A note on baking. You can bake this stuff at MUCH higher temperatures and much shorter times. I don't recommend it, but at least it's possible. You can also safely add layers and re-bake an item multiple times (I think the most times I've had to bake a certain item is 12 times). You can also partially cure the material by under baking it if you want to harden it up a bit while keeping it workable (I don't recommend this option) If you over bake sculpey too much it turns a pinkish color. 

On my orcs, I added sculpey and then cooked them. This is a VERY RISKY option, because the necessary temperature is VERY close to the melting point of GW plastic. If you take a good look at the plastic parts on my plague marines, you can clearly see that some of them got too hot. (the bar between their feet is a good indicator for this issue) If you get plastic too hot, first it will begin to get soft, then the sharp edges will begin to soften. After that the plastic will swell a little bit. The only good thing about being near the melting point is that it makes repositioning arms/legs very easy. 

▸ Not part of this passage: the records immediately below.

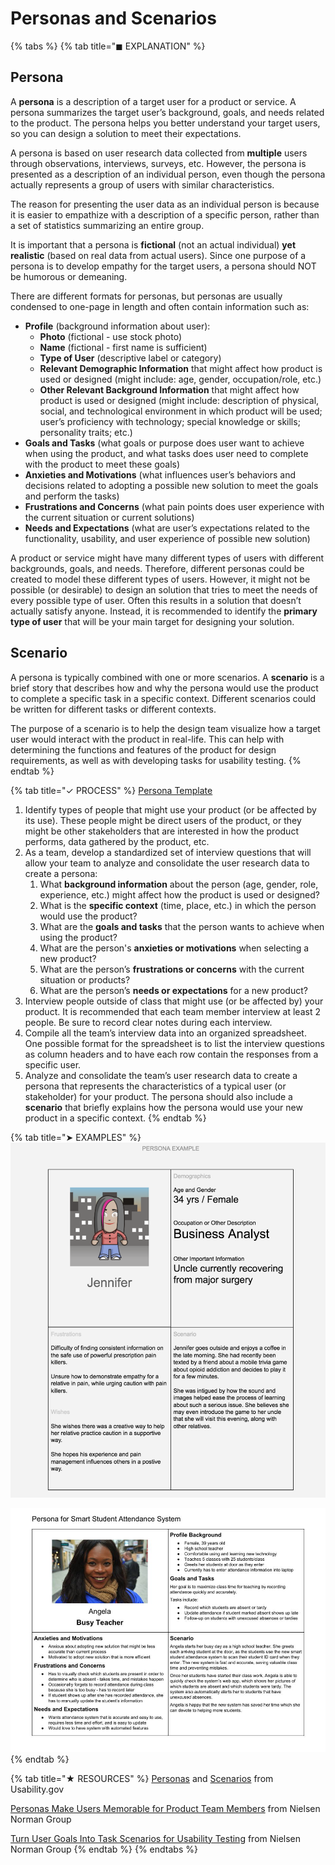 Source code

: # Personas and Scenarios



{% tabs %}
{% tab title="◼ EXPLANATION" %}
## Persona

A **persona** is a description of a target user for a product or service. A persona summarizes the target user’s background, goals, and needs related to the product. The persona helps you better understand your target users, so you can design a solution to meet their expectations.

A persona is based on user research data collected from **multiple** users through observations, interviews, surveys, etc. However, the persona is presented as a description of an individual person, even though the persona actually represents a group of users with similar characteristics.

The reason for presenting the user data as an individual person is because it is easier to empathize with a description of a specific person, rather than a set of statistics summarizing an entire group.

It is important that a persona is **fictional** \(not an actual individual\) **yet realistic** \(based on real data from actual users\). Since one purpose of a persona is to develop empathy for the target users, a persona should NOT be humorous or demeaning.

There are different formats for personas, but personas are usually condensed to one-page in length and often contain information such as:

* **Profile** \(background information about user\):
  * **Photo** \(fictional - use stock photo\)
  * **Name** \(fictional - first name is sufficient\)
  * **Type of User** \(descriptive label or category\)
  * **Relevant Demographic Information** that might affect how product is used or designed \(might include: age, gender, occupation/role, etc.\)
  * **Other Relevant Background Information** that might affect how product is used or designed \(might include: description of physical, social, and technological environment in which product will be used; user’s proficiency with technology; special knowledge or skills; personality traits; etc.\)
* **Goals and Tasks** \(what goals or purpose does user want to achieve when using the product, and what tasks does user need to complete with the product to meet these goals\)
* **Anxieties and Motivations** \(what influences user’s behaviors and decisions related to adopting a possible new solution to meet the goals and perform the tasks\)
* **Frustrations and Concerns** \(what pain points does user experience with the current situation or current solutions\)
* **Needs and Expectations** \(what are user’s expectations related to the functionality, usability, and user experience of possible new solution\)

A product or service might have many different types of users with different backgrounds, goals, and needs. Therefore, different personas could be created to model these different types of users. However, it might not be possible \(or desirable\) to design an solution that tries to meet the needs of every possible type of user. Often this results in a solution that doesn’t actually satisfy anyone. Instead, it is recommended to identify the **primary type of user** that will be your main target for designing your solution.

## Scenario

A persona is typically combined with one or more scenarios. A **scenario** is a brief story that describes how and why the persona would use the product to complete a specific task in a specific context. Different scenarios could be written for different tasks or different contexts.

The purpose of a scenario is to help the design team visualize how a target user would interact with the product in real-life. This can help with determining the functions and features of the product for design requirements, as well as with developing tasks for usability testing.
{% endtab %}

{% tab title="✓ PROCESS" %}
[Persona Template](https://drive.google.com/open?id=1osCQyHANhkd-mhSi3pqS-eDHLCoJ6HWfLkiK4UPMOkI)

1. Identify types of people that might use your product \(or be affected by its use\). These people might be direct users of the product, or they might be other stakeholders that are interested in how the product performs, data gathered by the product, etc.
2. As a team, develop a standardized set of interview questions that will allow your team to analyze and consolidate the user research data to create a persona:
   1. What **background information** about the person \(age, gender, role, experience, etc.\) might affect how the product is used or designed?
   2. What is the **specific context** \(time, place, etc.\) in which the person would use the product?
   3. What are the **goals and tasks** that the person wants to achieve when using the product?
   4. What are the person's **anxieties or motivations** when selecting a new product?
   5. What are the person’s **frustrations or concerns** with the current situation or products?
   6. What are the person’s **needs or expectations** for a new product?
3. Interview people outside of class that might use \(or be affected by\) your product. It is recommended that each team member interview at least 2 people. Be sure to record clear notes during each interview.
4. Compile all the team’s interview data into an organized spreadsheet. One possible format for the spreadsheet is to list the interview questions as column headers and to have each row contain the responses from a specific user.
5. Analyze and consolidate the team’s user research data to create a persona that represents the characteristics of a typical user \(or stakeholder\) for your product. The persona should also include a **scenario** that briefly explains how the persona would use your new product in a specific context.
{% endtab %}

{% tab title="➤ EXAMPLES" %}
![Persona for Trivia App](../../.gitbook/assets/personaexample.png)

![Persona for IoT Device](../../.gitbook/assets/iot-persona-example.jpg)
{% endtab %}

{% tab title="★ RESOURCES" %}
[Personas](https://www.usability.gov/how-to-and-tools/methods/personas.html) and [Scenarios](https://www.usability.gov/how-to-and-tools/methods/scenarios.html) from Usability.gov

​[Personas Make Users Memorable for Product Team Members](https://www.nngroup.com/articles/persona/) from Nielsen Norman Group

[Turn User Goals Into Task Scenarios for Usability Testing](https://www.nngroup.com/articles/task-scenarios-usability-testing/) from Nielsen Norman Group
{% endtab %}
{% endtabs %}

Hopefully some of the above is useful. If you have any specific questions about the stuff, I may have an answer.


----------



## NurglingStomper (Jan 31, 2009)

Holy shit man that's amazing! I like your dread a lot. Have some rep good sir.


----------



## MaidenManiac (Oct 2, 2008)

enieffac said:


> Plague marines (I know you're only reading this to see how I'm trying to make orcs look like space marines, so here it is.)
> Anyway... Thats what I've got so far. I figure I might be 20% done with the modeling at this point.


:laugh:
This is totally genious! Have a more then well deserved reward in repform:victory:


----------



## tastytaste (Mar 31, 2009)

Wow such a daunting task! I wish you the best of look cannot wait for updates!


----------



## enieffac (Nov 24, 2008)

Life got busy so no progress on this project for a while... but I have time again. So... I need some ideas for backpacks and heads for my orc marines...


----------



## hugor1 (May 6, 2008)

The easiest thing is to extent the normal marine backpacks' vents, for the head if you have spare skulls or anything of the sort, scultp over em or you can go on eBay for some helmets or even better pig iron helmets  keep it up!


----------